Only the lines with the string "Create" are needed; return each of them from the entries below.

• _Data for this task_
____
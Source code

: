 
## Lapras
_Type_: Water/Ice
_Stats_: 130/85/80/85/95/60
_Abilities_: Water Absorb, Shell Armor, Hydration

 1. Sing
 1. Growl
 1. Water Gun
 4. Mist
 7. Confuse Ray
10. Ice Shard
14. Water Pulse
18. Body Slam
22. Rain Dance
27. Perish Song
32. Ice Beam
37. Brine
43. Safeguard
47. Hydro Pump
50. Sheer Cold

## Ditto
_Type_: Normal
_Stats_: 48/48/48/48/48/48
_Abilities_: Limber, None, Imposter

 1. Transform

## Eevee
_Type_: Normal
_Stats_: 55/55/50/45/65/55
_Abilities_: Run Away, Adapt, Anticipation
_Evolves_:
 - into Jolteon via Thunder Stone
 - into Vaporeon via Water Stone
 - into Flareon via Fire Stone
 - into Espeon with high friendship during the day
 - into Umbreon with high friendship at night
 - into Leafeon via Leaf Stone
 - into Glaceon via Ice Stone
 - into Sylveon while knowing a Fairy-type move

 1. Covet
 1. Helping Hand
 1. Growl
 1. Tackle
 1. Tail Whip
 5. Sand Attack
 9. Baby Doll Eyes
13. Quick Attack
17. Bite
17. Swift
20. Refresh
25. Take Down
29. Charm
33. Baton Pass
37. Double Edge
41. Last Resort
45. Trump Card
____
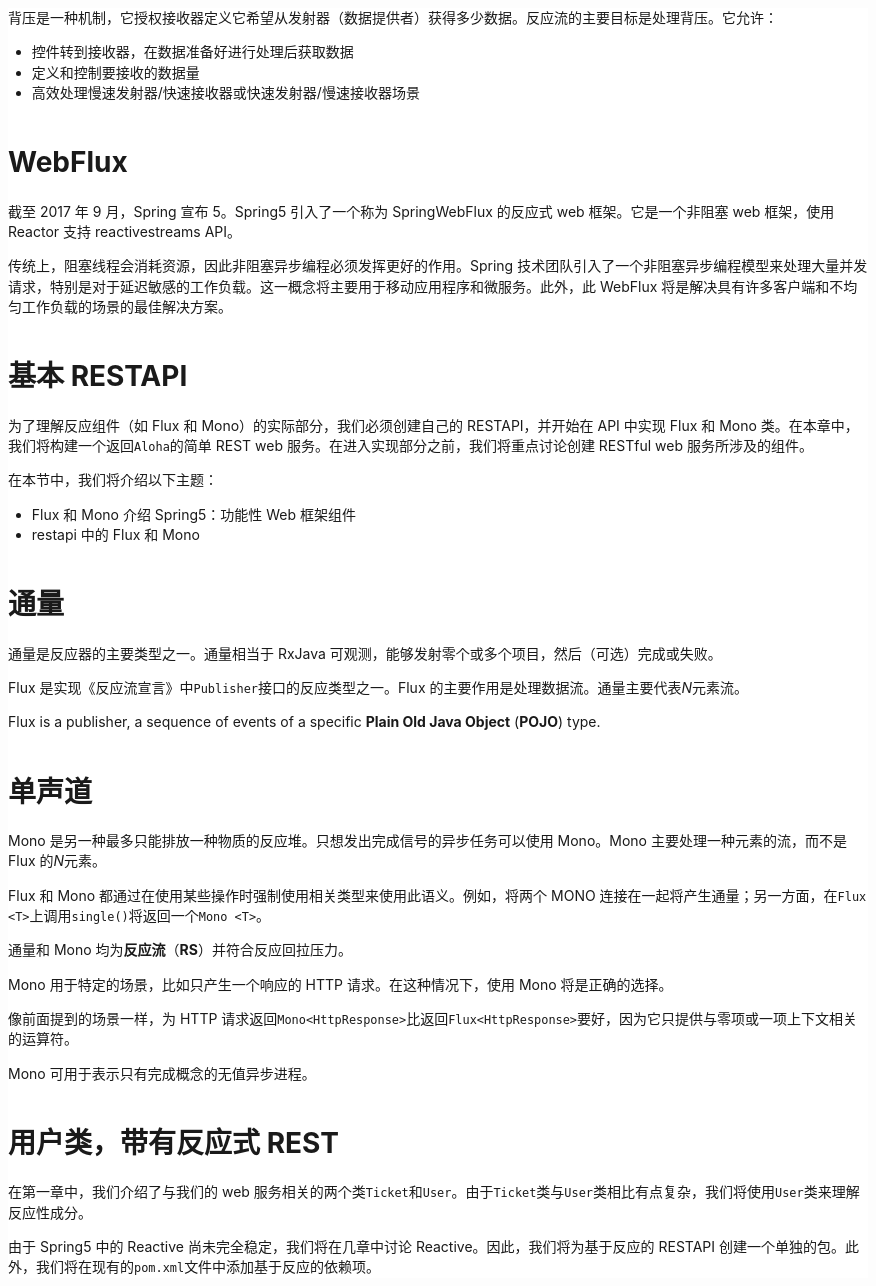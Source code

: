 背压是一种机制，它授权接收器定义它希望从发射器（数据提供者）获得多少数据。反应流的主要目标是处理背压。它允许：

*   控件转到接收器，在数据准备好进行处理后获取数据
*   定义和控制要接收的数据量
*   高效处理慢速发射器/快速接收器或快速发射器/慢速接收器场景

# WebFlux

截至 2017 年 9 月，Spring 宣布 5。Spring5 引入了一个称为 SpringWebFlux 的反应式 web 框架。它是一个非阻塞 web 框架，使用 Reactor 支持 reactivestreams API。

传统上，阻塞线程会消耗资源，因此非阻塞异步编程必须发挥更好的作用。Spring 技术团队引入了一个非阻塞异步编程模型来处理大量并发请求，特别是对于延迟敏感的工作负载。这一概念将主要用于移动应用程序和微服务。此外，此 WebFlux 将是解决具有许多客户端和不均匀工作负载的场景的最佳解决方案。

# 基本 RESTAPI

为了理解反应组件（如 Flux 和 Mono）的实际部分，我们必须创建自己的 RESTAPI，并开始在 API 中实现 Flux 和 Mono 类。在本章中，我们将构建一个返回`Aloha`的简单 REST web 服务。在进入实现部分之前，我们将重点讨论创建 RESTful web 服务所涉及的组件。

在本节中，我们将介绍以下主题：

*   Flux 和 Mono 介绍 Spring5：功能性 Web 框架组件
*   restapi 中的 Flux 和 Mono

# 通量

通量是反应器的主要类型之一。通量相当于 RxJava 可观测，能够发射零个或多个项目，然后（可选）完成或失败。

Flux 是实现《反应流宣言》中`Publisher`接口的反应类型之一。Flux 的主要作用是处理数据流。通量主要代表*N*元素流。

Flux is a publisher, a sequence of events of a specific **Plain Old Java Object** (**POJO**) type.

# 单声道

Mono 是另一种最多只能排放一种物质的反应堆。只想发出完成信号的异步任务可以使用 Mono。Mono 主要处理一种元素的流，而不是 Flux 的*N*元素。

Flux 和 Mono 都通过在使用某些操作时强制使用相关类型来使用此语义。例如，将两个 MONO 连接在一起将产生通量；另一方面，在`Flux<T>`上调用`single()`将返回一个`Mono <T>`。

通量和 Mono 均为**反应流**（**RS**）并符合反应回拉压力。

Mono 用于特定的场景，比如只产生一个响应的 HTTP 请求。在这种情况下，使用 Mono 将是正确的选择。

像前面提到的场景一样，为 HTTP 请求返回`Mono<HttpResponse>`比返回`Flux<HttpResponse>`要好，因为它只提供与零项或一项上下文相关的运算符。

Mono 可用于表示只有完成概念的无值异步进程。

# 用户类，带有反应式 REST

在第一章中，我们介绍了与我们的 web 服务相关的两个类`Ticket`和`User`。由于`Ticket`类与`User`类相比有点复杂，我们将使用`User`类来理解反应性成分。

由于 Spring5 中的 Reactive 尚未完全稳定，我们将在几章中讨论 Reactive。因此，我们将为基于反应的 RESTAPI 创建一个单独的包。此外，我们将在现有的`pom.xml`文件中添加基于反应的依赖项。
____
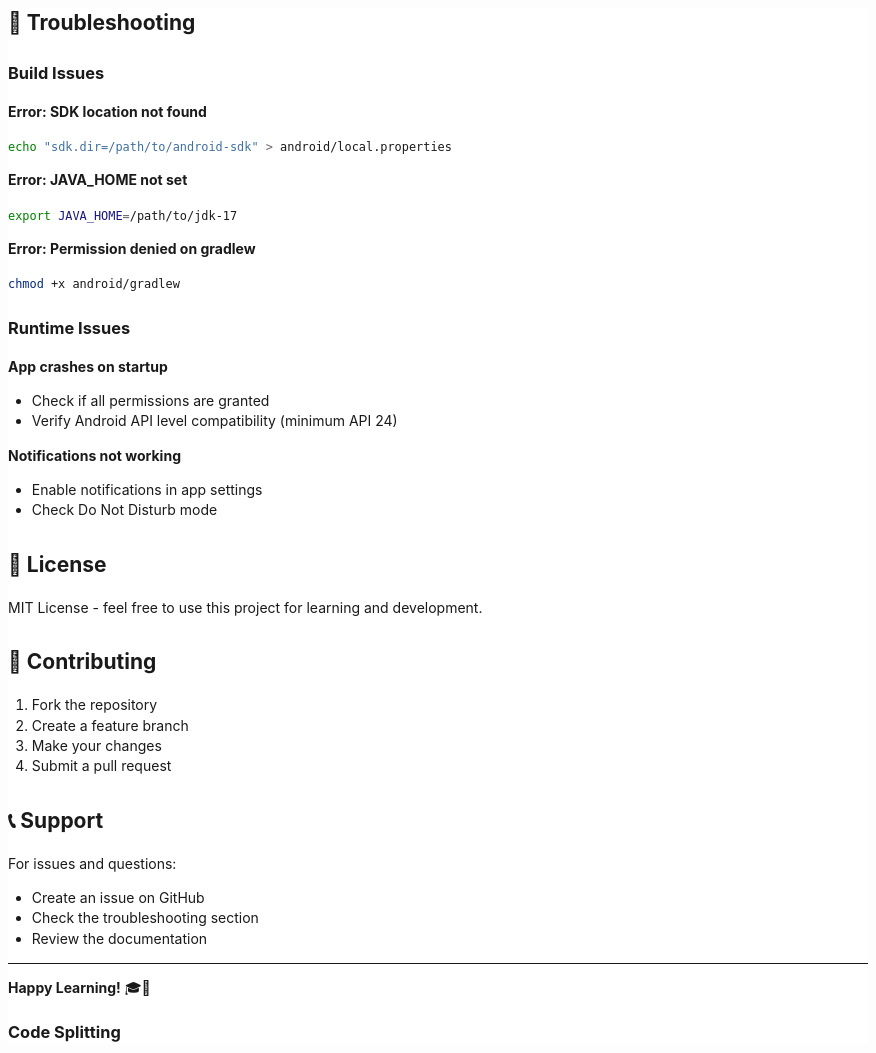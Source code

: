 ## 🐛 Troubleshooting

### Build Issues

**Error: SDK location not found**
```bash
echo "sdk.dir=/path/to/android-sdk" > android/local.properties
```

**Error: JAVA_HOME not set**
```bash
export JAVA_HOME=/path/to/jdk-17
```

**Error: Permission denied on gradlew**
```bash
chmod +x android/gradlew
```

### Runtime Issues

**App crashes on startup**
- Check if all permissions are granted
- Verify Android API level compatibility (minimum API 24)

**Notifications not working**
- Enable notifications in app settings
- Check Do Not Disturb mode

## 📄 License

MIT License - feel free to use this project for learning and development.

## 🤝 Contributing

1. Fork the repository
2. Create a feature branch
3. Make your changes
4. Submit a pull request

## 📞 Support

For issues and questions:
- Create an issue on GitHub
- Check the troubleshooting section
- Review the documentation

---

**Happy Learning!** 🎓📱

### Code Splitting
____
• _Answer space_
2. Create a feature branch
- Create an issue on GitHub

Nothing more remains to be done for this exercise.